From the entries below, reproduce exactly the line containing "but this horrible", the line containing "you, Mrs. St.", and every line in between, with nothing added.
----- RECORDS SHOWN
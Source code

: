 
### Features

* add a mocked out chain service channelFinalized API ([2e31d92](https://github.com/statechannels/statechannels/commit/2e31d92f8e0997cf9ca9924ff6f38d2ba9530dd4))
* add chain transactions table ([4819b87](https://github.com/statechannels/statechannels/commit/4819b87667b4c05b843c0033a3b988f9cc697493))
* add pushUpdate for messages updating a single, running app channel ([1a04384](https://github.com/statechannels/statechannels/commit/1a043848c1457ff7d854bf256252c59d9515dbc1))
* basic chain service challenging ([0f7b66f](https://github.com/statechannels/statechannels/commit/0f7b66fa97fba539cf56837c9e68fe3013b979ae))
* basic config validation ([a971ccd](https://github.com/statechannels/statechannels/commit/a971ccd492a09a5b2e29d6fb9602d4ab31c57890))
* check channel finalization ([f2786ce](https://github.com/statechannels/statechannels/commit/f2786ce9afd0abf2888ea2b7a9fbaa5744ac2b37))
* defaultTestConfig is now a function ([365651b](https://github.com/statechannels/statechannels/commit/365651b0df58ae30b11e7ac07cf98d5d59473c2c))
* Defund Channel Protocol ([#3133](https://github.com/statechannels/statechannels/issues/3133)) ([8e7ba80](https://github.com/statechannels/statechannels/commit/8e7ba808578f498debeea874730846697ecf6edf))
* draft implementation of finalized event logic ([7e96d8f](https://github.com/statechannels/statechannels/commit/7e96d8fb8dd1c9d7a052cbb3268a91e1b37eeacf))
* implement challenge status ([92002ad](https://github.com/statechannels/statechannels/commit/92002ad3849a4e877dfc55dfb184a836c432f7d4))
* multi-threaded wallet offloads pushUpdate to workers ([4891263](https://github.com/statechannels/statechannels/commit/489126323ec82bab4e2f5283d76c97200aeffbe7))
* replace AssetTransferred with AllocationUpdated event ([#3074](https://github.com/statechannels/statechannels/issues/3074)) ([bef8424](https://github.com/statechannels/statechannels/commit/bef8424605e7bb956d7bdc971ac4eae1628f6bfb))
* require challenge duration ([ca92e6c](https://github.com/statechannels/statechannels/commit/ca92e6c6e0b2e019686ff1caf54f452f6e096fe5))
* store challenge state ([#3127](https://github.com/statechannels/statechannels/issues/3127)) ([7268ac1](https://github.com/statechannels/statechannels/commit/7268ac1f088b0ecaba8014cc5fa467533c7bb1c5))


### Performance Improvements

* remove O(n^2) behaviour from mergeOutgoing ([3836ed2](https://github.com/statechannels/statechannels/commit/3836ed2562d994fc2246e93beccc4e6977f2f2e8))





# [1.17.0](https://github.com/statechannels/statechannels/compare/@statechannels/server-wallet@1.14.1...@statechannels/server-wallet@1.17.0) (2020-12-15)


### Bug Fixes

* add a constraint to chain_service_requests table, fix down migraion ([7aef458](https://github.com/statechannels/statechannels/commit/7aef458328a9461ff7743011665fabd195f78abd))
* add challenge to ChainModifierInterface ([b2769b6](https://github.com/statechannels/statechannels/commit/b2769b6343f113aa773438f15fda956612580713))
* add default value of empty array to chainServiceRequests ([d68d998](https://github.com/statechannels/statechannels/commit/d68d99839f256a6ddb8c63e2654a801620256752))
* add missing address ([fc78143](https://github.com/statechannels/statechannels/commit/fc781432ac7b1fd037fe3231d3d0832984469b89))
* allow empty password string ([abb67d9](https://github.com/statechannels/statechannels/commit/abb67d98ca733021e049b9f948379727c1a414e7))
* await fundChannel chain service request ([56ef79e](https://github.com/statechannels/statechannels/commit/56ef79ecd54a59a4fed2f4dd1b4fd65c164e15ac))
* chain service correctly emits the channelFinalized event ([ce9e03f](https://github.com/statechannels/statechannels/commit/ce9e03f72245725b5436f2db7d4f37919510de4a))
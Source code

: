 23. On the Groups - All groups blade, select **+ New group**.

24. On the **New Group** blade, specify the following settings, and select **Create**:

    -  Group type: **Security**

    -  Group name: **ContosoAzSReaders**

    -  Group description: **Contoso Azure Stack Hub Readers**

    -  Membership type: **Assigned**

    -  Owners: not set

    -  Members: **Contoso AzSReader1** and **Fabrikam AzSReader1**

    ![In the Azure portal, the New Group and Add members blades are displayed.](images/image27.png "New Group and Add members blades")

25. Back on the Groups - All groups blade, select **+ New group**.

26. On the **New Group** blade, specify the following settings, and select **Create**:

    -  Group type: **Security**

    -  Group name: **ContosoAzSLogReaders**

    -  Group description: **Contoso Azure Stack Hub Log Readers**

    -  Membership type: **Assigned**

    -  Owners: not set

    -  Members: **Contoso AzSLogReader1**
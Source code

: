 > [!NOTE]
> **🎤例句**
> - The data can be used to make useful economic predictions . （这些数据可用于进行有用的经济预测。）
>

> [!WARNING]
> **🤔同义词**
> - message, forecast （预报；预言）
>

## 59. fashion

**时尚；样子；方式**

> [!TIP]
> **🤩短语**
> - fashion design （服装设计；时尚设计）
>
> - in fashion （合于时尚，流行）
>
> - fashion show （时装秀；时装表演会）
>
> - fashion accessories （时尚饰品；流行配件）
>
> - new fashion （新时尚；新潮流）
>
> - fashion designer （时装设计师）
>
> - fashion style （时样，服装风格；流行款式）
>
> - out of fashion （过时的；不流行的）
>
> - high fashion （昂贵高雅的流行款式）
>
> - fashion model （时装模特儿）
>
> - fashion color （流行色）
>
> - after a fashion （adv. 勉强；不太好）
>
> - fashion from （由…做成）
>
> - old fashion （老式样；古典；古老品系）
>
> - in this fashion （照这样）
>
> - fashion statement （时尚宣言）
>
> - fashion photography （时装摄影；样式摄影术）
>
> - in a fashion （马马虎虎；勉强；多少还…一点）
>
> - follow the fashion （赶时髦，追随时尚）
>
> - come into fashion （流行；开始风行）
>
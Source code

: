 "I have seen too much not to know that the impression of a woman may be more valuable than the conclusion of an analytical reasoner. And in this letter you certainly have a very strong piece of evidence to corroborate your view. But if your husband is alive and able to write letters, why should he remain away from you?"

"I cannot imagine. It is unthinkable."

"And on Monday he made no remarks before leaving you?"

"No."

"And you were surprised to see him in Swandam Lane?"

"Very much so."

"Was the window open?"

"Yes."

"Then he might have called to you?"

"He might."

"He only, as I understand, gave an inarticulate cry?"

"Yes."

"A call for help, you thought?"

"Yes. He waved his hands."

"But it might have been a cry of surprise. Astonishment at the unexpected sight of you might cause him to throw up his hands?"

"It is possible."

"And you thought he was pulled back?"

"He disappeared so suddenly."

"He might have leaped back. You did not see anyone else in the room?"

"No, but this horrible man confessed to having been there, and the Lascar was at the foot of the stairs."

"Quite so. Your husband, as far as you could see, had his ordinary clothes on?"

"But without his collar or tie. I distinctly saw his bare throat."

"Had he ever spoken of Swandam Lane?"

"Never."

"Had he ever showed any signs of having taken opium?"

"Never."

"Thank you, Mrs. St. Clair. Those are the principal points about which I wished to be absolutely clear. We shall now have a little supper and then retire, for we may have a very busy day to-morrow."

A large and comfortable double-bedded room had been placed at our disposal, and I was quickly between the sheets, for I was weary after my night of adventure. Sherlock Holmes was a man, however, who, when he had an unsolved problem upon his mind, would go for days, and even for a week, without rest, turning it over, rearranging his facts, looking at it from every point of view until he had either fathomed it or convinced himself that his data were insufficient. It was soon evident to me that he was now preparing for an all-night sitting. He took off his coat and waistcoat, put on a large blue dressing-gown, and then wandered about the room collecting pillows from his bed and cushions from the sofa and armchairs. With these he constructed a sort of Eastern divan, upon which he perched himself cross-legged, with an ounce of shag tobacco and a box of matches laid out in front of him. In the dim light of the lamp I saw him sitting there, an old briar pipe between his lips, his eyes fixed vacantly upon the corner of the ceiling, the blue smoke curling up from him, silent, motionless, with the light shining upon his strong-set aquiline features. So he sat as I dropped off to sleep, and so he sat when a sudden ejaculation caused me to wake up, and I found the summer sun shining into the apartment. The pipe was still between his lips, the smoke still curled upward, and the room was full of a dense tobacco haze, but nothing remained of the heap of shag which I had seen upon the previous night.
----------
- _EXERCISE OUTPUT_
"No, but this horrible man confessed to having been there, and the Lascar was at the foot of the stairs."

"Quite so. Your husband, as far as you could see, had his ordinary clothes on?"

"But without his collar or tie. I distinctly saw his bare throat."

"Had he ever spoken of Swandam Lane?"

"Never."

"Had he ever showed any signs of having taken opium?"

"Never."

"Thank you, Mrs. St. Clair. Those are the principal points about which I wished to be absolutely clear. We shall now have a little supper and then retire, for we may have a very busy day to-morrow."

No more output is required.